• Getting Started
  • Core Concepts
  • Reinforcement Learning
  • Model Context Protocol (MCP)
  • Workflow Patterns
  • Advanced Agent Patterns
  • Guides

Advanced Agent Patterns

Agent Judge Pattern

Use specialized judge agents to evaluate and rank outputs from multiple agent responses.

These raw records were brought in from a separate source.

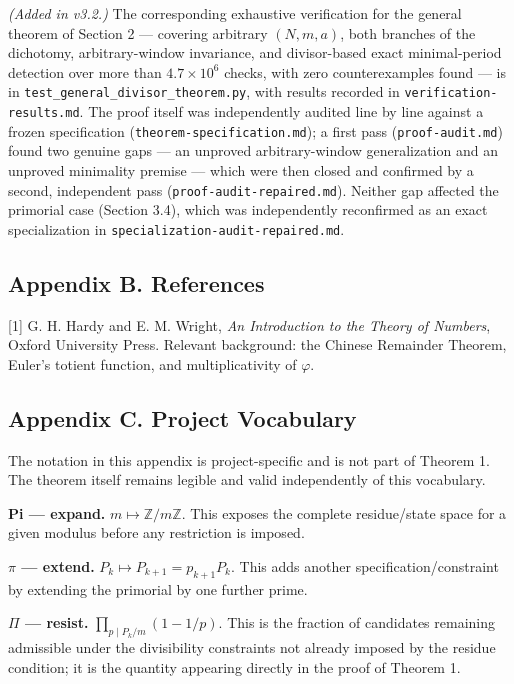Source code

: \documentclass[
]{article}
\begin{document}
\emph{(Added in v3.2.)} The corresponding exhaustive verification for
the general theorem of Section 2 --- covering arbitrary \((N,m,a)\),
both branches of the dichotomy, arbitrary-window invariance, and
divisor-based exact minimal-period detection over more than
\(4.7\times10^6\) checks, with zero counterexamples found --- is in
\texttt{test\_general\_divisor\_theorem.py}, with results recorded in
\texttt{verification-results.md}. The proof itself was independently
audited line by line against a frozen specification
(\texttt{theorem-specification.md}); a first pass
(\texttt{proof-audit.md}) found two genuine gaps --- an unproved
arbitrary-window generalization and an unproved minimality premise ---
which were then closed and confirmed by a second, independent pass
(\texttt{proof-audit-repaired.md}). Neither gap affected the primorial
case (Section 3.4), which was independently reconfirmed as an exact
specialization in \texttt{specialization-audit-repaired.md}.

\subsection{Appendix B. References}\label{appendix-b.-references}

{[}1{]} G. H. Hardy and E. M. Wright, \emph{An Introduction to the
Theory of Numbers}, Oxford University Press. Relevant background: the
Chinese Remainder Theorem, Euler's totient function, and
multiplicativity of \(\varphi\).

\subsection{Appendix C. Project
Vocabulary}\label{appendix-c.-project-vocabulary}

The notation in this appendix is project-specific and is not part of
Theorem 1. The theorem itself remains legible and valid independently of
this vocabulary.

\textbf{Pi --- expand.} \(m \mapsto \mathbb Z/m\mathbb Z\). This exposes
the complete residue/state space for a given modulus before any
restriction is imposed.

\textbf{\(\pi\) --- extend.} \(P_k \mapsto P_{k+1}=p_{k+1}P_k\). This
adds another specification/constraint by extending the primorial by one
further prime.

\textbf{\(\Pi\) --- resist.} \(\prod_{p\mid P_k/m}(1-1/p)\). This is the
fraction of candidates remaining admissible under the divisibility
constraints not already imposed by the residue condition; it is the
quantity appearing directly in the proof of Theorem 1.
\end{document}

Specialized agent evaluates and scores outputs from other agents. Provides consistent, objective evaluation and quality control.

Overview

Agent Judge uses a dedicated agent to evaluate outputs, select between alternatives, or make decisions based on defined criteria. This pattern separates execution from evaluation, enabling consistent quality assessment and automated decision-making.

When to Use

  • Output evaluation: Assess quality of agent outputs
  • Selection tasks: Choose best option from multiple candidates
  • Quality gates: Validate outputs meet standards
  • A/B testing: Compare different approaches
  • Scoring and ranking: Order results by quality
  • Automated review: Consistent evaluation criteria

Basic Usage

from azcore import AgentJudge, Agent

# Create judge agent
judge = AgentJudge(
    agent_name="Judge",
    system_prompt="""Evaluate outputs objectively.

    Criteria:
    - Accuracy (0-10)
    - Clarity (0-10)
    - Completeness (0-10)
    - Usefulness (0-10)

    Provide scores and justification.
    Format: SCORE: [total]/40""",
    llm=llm,
)

# Evaluate an output
output = "Some agent output to evaluate..."
evaluation = judge.evaluate(output)

print(f"Score: {evaluation.score}")
print(f"Feedback: {evaluation.feedback}")

Configuration Options

evaluation_criteria

Define what to evaluate:

judge = AgentJudge(
    system_prompt="""Evaluate based on:

    1. Technical Accuracy (weight: 40%)
    2. Practical Applicability (weight: 30%)
    3. Clarity of Expression (weight: 20%)
    4. Innovation (weight: 10%)

    Total score: 0-100""",
)

scoring_method

How to score:

# Numeric scoring
judge = AgentJudge(scoring_method="numeric", score_range=(0, 10))

# Letter grades
judge = AgentJudge(scoring_method="letter", grades=["A", "B", "C", "D", "F"])

# Pass/Fail
judge = AgentJudge(scoring_method="binary", threshold=0.7)

# Custom scoring
judge = AgentJudge(
    scoring_method="custom",
    score_extractor=lambda text: extract_custom_score(text)
)

comparison_mode

For comparing multiple outputs:

judge = AgentJudge(
    comparison_mode=True,
    system_prompt="Compare the outputs and select the best one."
)

best = judge.select_best([output1, output2, output3])

Advanced Examples

Code Quality Evaluation

from azcore import AgentJudge

# Code quality judge
code_judge = AgentJudge(
    agent_name="Code Quality Judge",
    system_prompt="""Evaluate code quality comprehensively.

    Criteria (each 0-10):
    1. Correctness - Does it work?
    2. Readability - Is it clear?
    3. Efficiency - Is it optimized?
    4. Maintainability - Is it sustainable?
    5. Best Practices - Does it follow conventions?
    6. Error Handling - Are errors managed?
    7. Documentation - Is it documented?
    8. Testing - Is it testable?

    Provide:
    - Individual scores
    - Total score (0-80)
    - Specific feedback for each criterion
    - Overall recommendation

    Format:
    SCORES: [list scores]
    TOTAL: [sum]/80
    GRADE: [A/B/C/D/F]""",
    llm=llm,
)

# Evaluate code
code_sample = """
def calculate_average(numbers):
    return sum(numbers) / len(numbers)
"""

evaluation = code_judge.evaluate(code_sample)
print(f"Code Grade: {evaluation.grade}")
print(f"Total Score: {evaluation.score}/80")
print(f"\nFeedback:\n{evaluation.feedback}")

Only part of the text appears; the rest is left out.